The Defense Contract Audit Agency, like many in the acquisition community, is finding that decisions made during the 1990s are having a negative impact today.

April Stephenson, DCAA director, says part of the reason the agency has felt the ire of lawmakers is it does not have the resources to audit the large amount of cost type contracts the Defense Department uses.

"In 1995 during acquisition reform, there was a drive to reduce overhead and our ability to audit," she says. "The thought was audits would be more streamlined because DoD and other agencies would use more firm fixed price contracts. But we've seen an increase in cost type contracts, and the streamlined audit approach is not appropriate for cost type contracts."

Stephenson also knows that lawmakers don't necessarily want to hear excuses, and want to see improvements across the board.

And Stephenson says DCAA is making progress in fixing its problems, but she heard Wednesday that it still is too slow for some senators.

That is why for the second time in a year, DCAA came under fire from the Senate Homeland Security and Governmental Affairs Committee for continued problems in how it audits Defense Department contracts.

"DCAA is in need of a complete cultural transformation," says Sen. Joseph Lieberman (I-Conn.), chairman of the committee. "DCAA still seems driven by a culture that emphasizes speed and production of audits over quality of results."

Sen. Susan Collins (R-Maine), ranking member of the committee, adds that DCAA's inability to fix its problems is an "epic failure by the agency and the department."

The Government Accountability Office and the DoD inspector general found both in audits in 2007, 2008 and one from August, that DCAA suffers from:

  • A lack of independence from undue influence on audit outcomes by contractors, program managers and some senior management;

  • Poor or inadequate audit quality;

  • Gross mismanagement of government resources;

  • Ineffective audit practices that allow contractors to over-bill the government.

Many of these findings came from GAO's work between August 2006 and December 2007. But a DoD IG report from August found some of these issues persist.

The IG reviewed 13 cases and interviewed auditors for 12 cases as well looking at current audits DCAA performed to correct the problems GAO identified.

DoD IG Gordon Heddell says employees continued to face time pressures, were not compensated for overtime and unprofessional behavior still created a work environment not conducive to performing quality audits at two DCAA regional offices out west.

Lieberman says the IG's latest report comes on the heels of DCAA rescinding 80 audits because they were faulty.

"This is the fifth major report sounding the alarm for DCAA," he says. "Certainly due to DCAA's unique role, it must have the independence it needs to stand up to pressures from both agencies and contractors.
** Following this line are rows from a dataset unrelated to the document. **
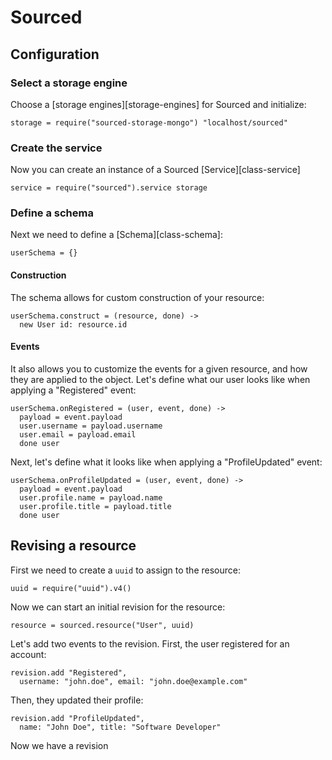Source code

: # Sourced

## Configuration

### Select a storage engine

Choose a [storage engines][storage-engines] for Sourced and initialize:

    storage = require("sourced-storage-mongo") "localhost/sourced"

### Create the service

Now you can create an instance of a Sourced [Service][class-service]

    service = require("sourced").service storage

### Define a schema

Next we need to define a [Schema][class-schema]:

    userSchema = {}

#### Construction

The schema allows for custom construction of your resource:

    userSchema.construct = (resource, done) ->
      new User id: resource.id

#### Events

It also allows you to customize the events for a given resource, and how they
are applied to the object. Let's define what our user looks like when applying
a "Registered" event:

    userSchema.onRegistered = (user, event, done) ->
      payload = event.payload
      user.username = payload.username
      user.email = payload.email
      done user

Next, let's define what it looks like when applying a "ProfileUpdated" event:

    userSchema.onProfileUpdated = (user, event, done) ->
      payload = event.payload
      user.profile.name = payload.name
      user.profile.title = payload.title
      done user


## Revising a resource

First we need to create a `uuid` to assign to the resource:

    uuid = require("uuid").v4()

Now we can start an initial revision for the resource:

    resource = sourced.resource("User", uuid)

Let's add two events to the revision. First, the user registered for an account:

    revision.add "Registered",
      username: "john.doe", email: "john.doe@example.com"

Then, they updated their profile:

    revision.add "ProfileUpdated",
      name: "John Doe", title: "Software Developer"

Now we have a revision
And perhaps that independence should be strengthened."

Lieberman says that could mean making DCAA an independent agency outside of DoD.

DoD chief financial officer and comptroller Robert Hale agrees with committee members that DCAA needs to improve in several areas, but he says the military doesn't support making the agency truly and fully independent.

Hale and Stephenson are taking steps to clean up the audit agency's problems.

Hale says he has assigned a senior official in his office to oversee DCAA's improvements. He also created an oversight group made up of the Army, Navy and Air Force auditors general as well as the director of Defense procurement and acquisition policy and the DoD deputy general counsel for acquisition and technology.

"This senior group will assess DCAA's activities and the actions taken to correct problems identified by GAO and others," Hale says.

He adds that DCAA is considering hiring 700 new auditors between 2009 and 2011.

Stephenson says DCAA already has changed for the better in several areas.

She points to new metrics focused on audit quality and timeliness in terms of the requestor's due date and not a standard DCAA cycle time.

Stephenson says DCAA added 25 field offices to have 109 as of August to provide greater oversight and better training.

"We completely revamped the quality assurance organization," she says. "We changed the manner in which the reviews are performed and greatly expanded the number of reviews conducted at each office every year."

GAO found that DCAA conducted between 22,000 and 30,000 audits a year, which equals 60 reports a day for the entire year. Greg Kutz, GAO's managing director for forensic audits and special investigations, says the volume of work was part of the reason for DCAA's problems.

Stephenson says DCAA has new priorities where it will focus its audits on high risk programs.

She says these include all war-related effort in theatre, requests for audits of contractor bid proposals prior to awarding of a contract and billing and accounting system audits at the largest contractors.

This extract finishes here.